Dans A Treatise on Money (1930), l’ouvrage où Keynes propose les définitions des différents types de monnaies que je viens de citer, il montre sur un diagramme que monnaie marchandise, monnaie gérée et monnaie fiduciaire appartiennent à la même famille de monnaies qu’il qualifie de « Money proper » : la monnaie à proprement parler, qu’il oppose à « Acknowledgement of Debt », c’est-à-dire reconnaissance de dette. Le diagramme montre cependant la monnaie fiduciaire et la monnaie gérée comme étant deux variétés de la « monnaie représentative », qui peut aussi bien être monnaie proprement dite que reconnaissance de dette (ibid. 9).

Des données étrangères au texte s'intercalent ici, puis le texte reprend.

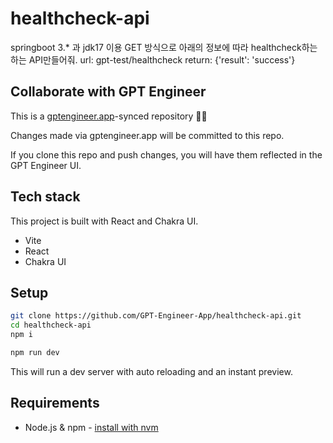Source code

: # healthcheck-api

  springboot 3.* 과 jdk17 이용  GET 방식으로 아래의 정보에 따라 healthcheck하는 하는 API만들어줘.
  url: gpt-test/healthcheck
  return: {'result': 'success'}

## Collaborate with GPT Engineer

This is a [gptengineer.app](https://gptengineer.app)-synced repository 🌟🤖

Changes made via gptengineer.app will be committed to this repo.

If you clone this repo and push changes, you will have them reflected in the GPT Engineer UI.

## Tech stack

This project is built with React and Chakra UI.

- Vite
- React
- Chakra UI

## Setup

```sh
git clone https://github.com/GPT-Engineer-App/healthcheck-api.git
cd healthcheck-api
npm i
```

```sh
npm run dev
```

This will run a dev server with auto reloading and an instant preview.

## Requirements

- Node.js & npm - [install with nvm](https://github.com/nvm-sh/nvm#installing-and-updating)

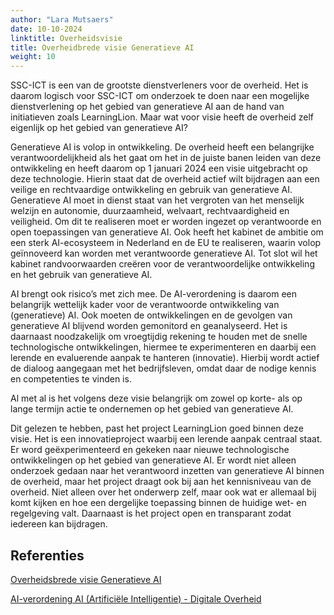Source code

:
 ```yaml
---
author: "Lara Mutsaers"
date: 10-10-2024
linktitle: Overheidsvisie
title: Overheidbrede visie Generatieve AI
weight: 10
---
```


SSC-ICT is een van de grootste dienstverleners voor de overheid. Het is daarom logisch voor SSC-ICT om onderzoek te doen naar een mogelijke dienstverlening op het gebied van generatieve AI aan de hand van initiatieven zoals LearningLion. Maar wat voor visie heeft de overheid zelf eigenlijk op het gebied van generatieve AI?

Generatieve AI is volop in ontwikkeling. De overheid heeft een belangrijke verantwoordelijkheid als het gaat om het in de juiste banen leiden van deze ontwikkeling en heeft daarom op 1 januari 2024 een visie uitgebracht op deze technologie. Hierin staat dat de overheid actief wilt bijdragen aan een veilige en rechtvaardige ontwikkeling en gebruik van generatieve AI. Generatieve AI moet in dienst staat van het vergroten van het menselijk welzijn en autonomie, duurzaamheid, welvaart, rechtvaardigheid en veiligheid. Om dit te realiseren moet er worden ingezet op verantwoorde en open toepassingen van generatieve AI. Ook heeft het kabinet de ambitie om een sterk AI-ecosysteem in Nederland en de EU te realiseren, waarin volop geïnnoveerd kan worden met verantwoorde generatieve AI. Tot slot wil het kabinet randvoorwaarden creëren voor de verantwoordelijke ontwikkeling en het gebruik van generatieve AI.

AI brengt ook risico’s met zich mee. De AI-verordening is daarom een belangrijk wettelijk kader voor de verantwoorde ontwikkeling van (generatieve) AI. Ook moeten de ontwikkelingen en de gevolgen van generatieve AI blijvend worden gemonitord en geanalyseerd. Het is daarnaast noodzakelijk om vroegtijdig rekening te houden met de snelle technologische ontwikkelingen, hiermee te experimenteren en daarbij een lerende en evaluerende aanpak te hanteren (innovatie). Hierbij wordt actief de dialoog aangegaan met het bedrijfsleven, omdat daar de nodige kennis en competenties te vinden is.

Al met al is het volgens deze visie belangrijk om zowel op korte- als op lange termijn actie te ondernemen op het gebied van generatieve AI. 

Dit gelezen te hebben, past het project LearningLion goed binnen deze visie. Het is een innovatieproject waarbij een lerende aanpak centraal staat. Er word geëxperimenteerd en gekeken naar nieuwe technologische ontwikkelingen op het gebied van generatieve AI. Er wordt niet alleen onderzoek gedaan naar het verantwoord inzetten van generatieve AI binnen de overheid, maar het project draagt ook bij aan het kennisniveau van de overheid. Niet alleen over het onderwerp zelf, maar ook wat er allemaal bij komt kijken en hoe een dergelijke toepassing binnen de huidige wet- en regelgeving valt. Daarnaast is het project open en transparant zodat iedereen kan bijdragen.

## Referenties 
[Overheidsbrede visie Generatieve AI](https://open.overheid.nl/documenten/9aa7b64a-be51-4e6a-ad34-26050b8a67ef/file)

[AI-verordening AI (Artificiële Intelligentie) - Digitale Overheid](https://www.digitaleoverheid.nl/overzicht-van-alle-onderwerpen/nieuwe-technologieen-data-en-ethiek/artificiele-intelligentie-ai/ai-verordening/)
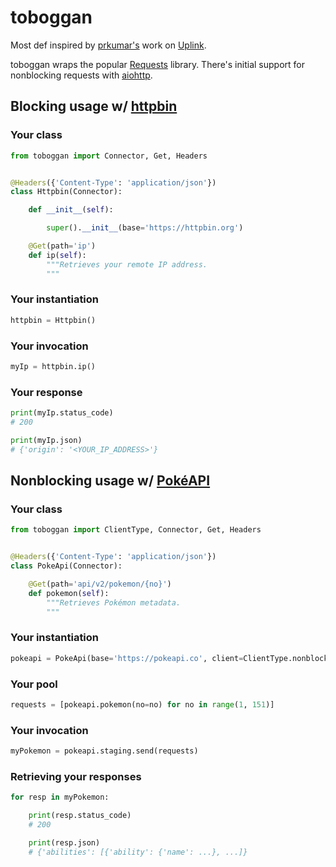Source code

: # toboggan

Most def inspired by [prkumar's](https://github.com/prkumar) work on [Uplink](https://github.com/prkumar/uplink).

toboggan wraps the popular [Requests](https://github.com/psf/requests) library.  There's initial support for nonblocking requests with [aiohttp](https://github.com/aio-libs/aiohttp).

## Blocking usage w/ [httpbin](https://github.com/postmanlabs/httpbin)

### Your class

``` python
from toboggan import Connector, Get, Headers


@Headers({'Content-Type': 'application/json'})
class Httpbin(Connector):

	def __init__(self):

		super().__init__(base='https://httpbin.org')

	@Get(path='ip')
	def ip(self):
		"""Retrieves your remote IP address.
		"""
```

### Your instantiation

``` python
httpbin = Httpbin()
```

### Your invocation

``` python
myIp = httpbin.ip()
```

### Your response

``` python
print(myIp.status_code)
# 200

print(myIp.json)
# {'origin': '<YOUR_IP_ADDRESS>'}
```

## Nonblocking usage w/ [PokéAPI](https://pokeapi.co/)

### Your class

``` python
from toboggan import ClientType, Connector, Get, Headers


@Headers({'Content-Type': 'application/json'})
class PokeApi(Connector):

	@Get(path='api/v2/pokemon/{no}')
	def pokemon(self):
		"""Retrieves Pokémon metadata.
		"""
```

### Your instantiation

``` python
pokeapi = PokeApi(base='https://pokeapi.co', client=ClientType.nonblock)
```

### Your pool

``` python
requests = [pokeapi.pokemon(no=no) for no in range(1, 151)]
```

### Your invocation

``` python
myPokemon = pokeapi.staging.send(requests)
```

### Retrieving your responses

``` python
for resp in myPokemon:

	print(resp.status_code)
	# 200

	print(resp.json)
	# {'abilities': [{'ability': {'name': ...}, ...]}
```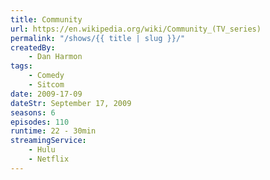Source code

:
 ```yaml
---
title: Community
url: https://en.wikipedia.org/wiki/Community_(TV_series)
permalink: "/shows/{{ title | slug }}/"
createdBy: 
    - Dan Harmon
tags:
    - Comedy
    - Sitcom
date: 2009-17-09
dateStr: September 17, 2009
seasons: 6
episodes: 110 
runtime: 22 - 30min
streamingService:
    - Hulu
    - Netflix
---
```

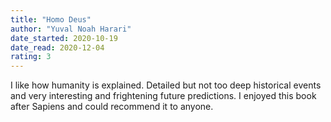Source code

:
 ```yaml
---
title: "Homo Deus"
author: "Yuval Noah Harari"
date_started: 2020-10-19
date_read: 2020-12-04
rating: 3
---
```

I like how humanity is explained. Detailed but not too deep historical events and very interesting and frightening future predictions. I enjoyed this book after Sapiens and could recommend it to anyone.
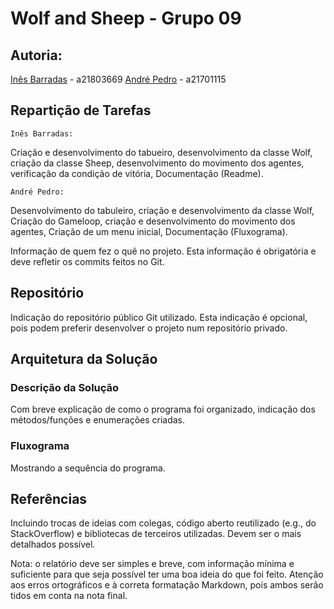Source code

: # Wolf and Sheep - Grupo 09

## Autoria:
[Inês Barradas](https://github.com/kiray96) - a21803669
[André Pedro](https://github.com/andre-pedro) - a21701115  

## Repartição de Tarefas
```
Inês Barradas:
```
Criação e desenvolvimento do tabueiro, desenvolvimento da classe Wolf, criação da classe Sheep, desenvolvimento do movimento dos agentes, 
verificação da condição de vitória, Documentação (Readme).

```
André Pedro:
``` 
Desenvolvimento do tabuleiro, criação e desenvolvimento da classe Wolf, Criação do Gameloop, criação e desenvolvimento do movimento dos agentes, 
Criação de um menu inicial, Documentação (Fluxograma).


Informação de quem fez o quê no projeto. Esta informação é obrigatória e deve
refletir os commits feitos no Git.


## Repositório 
Indicação do repositório público Git utilizado. Esta indicação é opcional, pois
podem preferir desenvolver o projeto num repositório privado.

## Arquitetura da Solução

### Descrição da Solução
Com breve explicação de como o programa foi organizado, indicação dos
métodos/funções e enumerações criadas.
### Fluxograma
Mostrando a sequência do programa.

## Referências
Incluindo trocas de ideias com colegas, código aberto reutilizado (e.g., do
StackOverflow) e bibliotecas de terceiros utilizadas. Devem ser o mais
detalhados possível.

Nota: o relatório deve ser simples e breve, com informação mínima e suficiente
para que seja possível ter uma boa ideia do que foi feito. Atenção aos erros 
ortográficos e à correta formatação Markdown, pois ambos serão tidos em conta 
na nota final.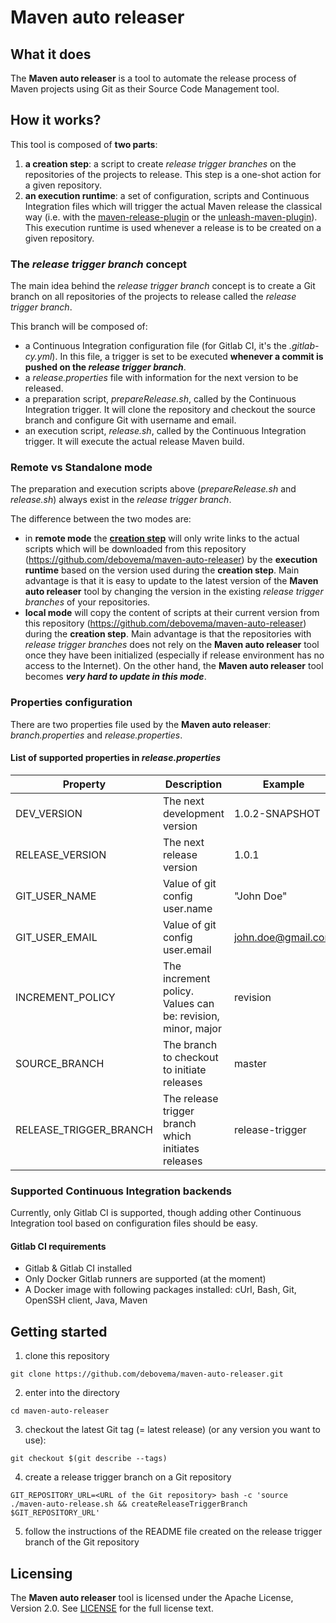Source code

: # Maven auto releaser

## What it does

The **Maven auto releaser** is a tool to automate the release process of Maven projects using Git as their Source Code Management tool.

## How it works?

This tool is composed of **two parts**:

1. **a creation step**: a script to create *release trigger branches* on the repositories of the projects to release. This step is a one-shot action for a given repository.
2. **an execution runtime**: a set of configuration, scripts and Continuous Integration files which will trigger the actual Maven release the classical way (i.e. with the [maven-release-plugin](http://maven.apache.org/maven-release/maven-release-plugin) or the [unleash-maven-plugin](https://github.com/shillner/unleash-maven-plugin)). This execution runtime is used whenever a release is to be created on a given repository.

### The *release trigger branch* concept

The main idea behind the *release trigger branch* concept is to create a Git branch on all repositories of the projects to release called the *release trigger branch*.

This branch will be composed of:
* a Continuous Integration configuration file (for Gitlab CI, it's the *.gitlab-cy.yml*). In this file, a trigger is set to be executed **whenever a commit is pushed on the _release trigger branch_**.
* a *release.properties* file with information for the next version to be released.
* a preparation script, *prepareRelease.sh*, called by the Continuous Integration trigger. It will clone the repository and checkout the source branch and configure Git with username and email.
* an execution script, *release.sh*, called by the Continuous Integration trigger. It will execute the actual release Maven build.

### Remote vs Standalone mode

The preparation and execution scripts above (*prepareRelease.sh* and *release.sh*) always exist in the *release trigger branch*.

The difference between the two modes are:
* in **remote mode** the [**creation step**](#how-it-works) will only write links to the actual scripts which will be downloaded from this repository (https://github.com/debovema/maven-auto-releaser) by the **execution runtime** based on the version used during the **creation step**.
Main advantage is that it is easy to update to the latest version of the **Maven auto releaser** tool by changing the version in the existing *release trigger branches* of your repositories.
* **local mode** will copy the content of scripts at their current version from this repository (https://github.com/debovema/maven-auto-releaser) during the **creation step**.
Main advantage is that the repositories with *release trigger branches* does not rely on the **Maven auto releaser** tool once they have been initialized (especially if release environment has no access to the Internet). On the other hand, the **Maven auto releaser** tool becomes ***very hard to update in this mode***.

### Properties configuration

There are two properties file used by the **Maven auto releaser**: *branch.properties* and *release.properties*.

#### List of supported properties in *release.properties*

| Property                 | Description                                                 | Example            |
|--------------------------|-------------------------------------------------------------|--------------------|
| DEV\_VERSION             | The next development version                                | 1.0.2-SNAPSHOT     |
| RELEASE\_VERSION         | The next release version                                    | 1.0.1              |
| GIT\_USER\_NAME          | Value of git config user.name                               | "John Doe"         |
| GIT\_USER\_EMAIL         | Value of git config user.email                              | john.doe@gmail.com |
| INCREMENT\_POLICY        | The increment policy. Values can be: revision, minor, major | revision           |
| SOURCE\_BRANCH           | The branch to checkout to initiate releases                 | master             |
| RELEASE\_TRIGGER\_BRANCH | The release trigger branch which initiates releases         | release-trigger    |

### Supported **Continuous Integration** backends

Currently, only Gitlab CI is supported, though adding other Continuous Integration tool based on configuration files should be easy.

#### Gitlab CI requirements

* Gitlab & Gitlab CI installed
* Only Docker Gitlab runners are supported (at the moment)
* A Docker image with following packages installed: cUrl, Bash, Git, OpenSSH client, Java, Maven

## Getting started

1. clone this repository

```shell
git clone https://github.com/debovema/maven-auto-releaser.git
```

2. enter into the directory

```shell
cd maven-auto-releaser
```

3. checkout the latest Git tag (= latest release) (or any version you want to use):

```shell
git checkout $(git describe --tags)
```

4. create a release trigger branch on a Git repository

```shell
GIT_REPOSITORY_URL=<URL of the Git repository> bash -c 'source ./maven-auto-release.sh && createReleaseTriggerBranch $GIT_REPOSITORY_URL'
```

5. follow the instructions of the README file created on the release trigger branch of the Git repository

## Licensing

The **Maven auto releaser** tool is licensed under the Apache License, Version 2.0. See [LICENSE](https://github.com/debovema/maven-auto-releaser/blob/master/LICENSE) for the full license text.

Mais l’étalon-or ne constituait pas seulement un facteur d’inégalité entre nations en tant qu’il se trouve en quantités inégales dans le sol en fonction des aléas de la géologie, parce que son simple mécanisme, à savoir la nécessité pour un pays en difficulté de rétablir par des transferts d’or un équilibre rompu avec ses partenaires commerciaux, aggrave automatiquement les inégalités entre les nations et est donc en soi autodestructeur.
Pourquoi les inégalités s’aggravent-elles automatiquement ? Du fait que l’ajustement entre nations dans un rapport inégal est « obligatoire pour le débiteur et volontaire pour le créancier » (Skidelsky 2000 : 204). Skidelsky résume ainsi le raisonnement de Keynes : « Le débiteur était en général un petit pays, en position défavorable pour imposer ses exportations au reste du monde en modifiant unilatéralement les termes de l’échange. S’il faut faire baisser le prix des produits d’exportation dans la même mesure où son volume augmente, le problème est tout simplement insoluble. L’initiative de l’ajustement doit donc être partiellement impartie au créancier » (ibid.).
Par ailleurs, la disparition d’un étalon-or a des implications immédiates pour ce qui touche aux capitaux circulant entre nations, en termes de mesures devant encourager certaines pratiques ou au contraire en prohiber d’autres, l’équilibre économique entre nations ne pouvant plus être rétabli à l’aide de simples transferts d’or.
Il devient ainsi nécessaire d’interdire l’exportation de capital d’une nation vers une autre si la balance commerciale entre les deux est défavorable à la première, ces capitaux candidats au départ ayant un rôle important à jouer en tant qu’investissement dans l’économie domestique. Une telle exportation de capitaux devrait au contraire être encouragée de la nation en position favorable, vers l’autre, où ces capitaux joueraient le rôle d’investissements productifs. Keynes écrit à ce propos en avril 1941 à l’un de ses correspondants au ministère des Affaires étrangères :
« Quoi qu’on veuille, quelque chose de ce type semble inévitable puisque nous ne disposerons plus d’une tirelire d’or ou d’autres actifs liquides, à l’aide desquels il serait possible de réagir aux effets immédiats de mouvements de capitaux créateurs d’un déséquilibre » (ibid. 197).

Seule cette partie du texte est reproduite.